(ACTIVITY): All pictures are to be excluded when the data below is output verbatim.
-- EXTRACTED MATERIAL follows --
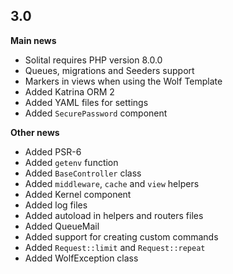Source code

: ## 3.0

**Main news**

- Solital requires PHP version 8.0.0
- Queues, migrations and Seeders support
- Markers in views when using the Wolf Template
- Added Katrina ORM 2
- Added YAML files for settings
- Added `SecurePassword` component

**Other news**

- Added PSR-6
- Added `getenv` function
- Added `BaseController` class
- Added `middleware`, `cache` and `view` helpers
- Added Kernel component
- Added log files
- Added autoload in helpers and routers files
- Added QueueMail
- Added support for creating custom commands
- Added `Request::limit` and `Request::repeat`
- Added WolfException class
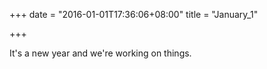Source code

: +++
date = "2016-01-01T17:36:06+08:00"
title = "January_1"

+++

It's a new year and we're working on things.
-- EXTRACTED MATERIAL concluded --
(WRITTEN SOLUTION):
Source code

: ## 3.0

**Main news**

- Solital requires PHP version 8.0.0
- Queues, migrations and Seeders support
- Markers in views when using the Wolf Template
- Added Katrina ORM 2
- Added YAML files for settings
- Added `SecurePassword` component

**Other news**

- Added PSR-6
- Added `getenv` function
- Added `BaseController` class
- Added `middleware`, `cache` and `view` helpers
- Added Kernel component
- Added log files
- Added autoload in helpers and routers files
- Added QueueMail
- Added support for creating custom commands
- Added `Request::limit` and `Request::repeat`
- Added WolfException class
Source code

: +++
date = "2016-01-01T17:36:06+08:00"
title = "January_1"

+++

It's a new year and we're working on things.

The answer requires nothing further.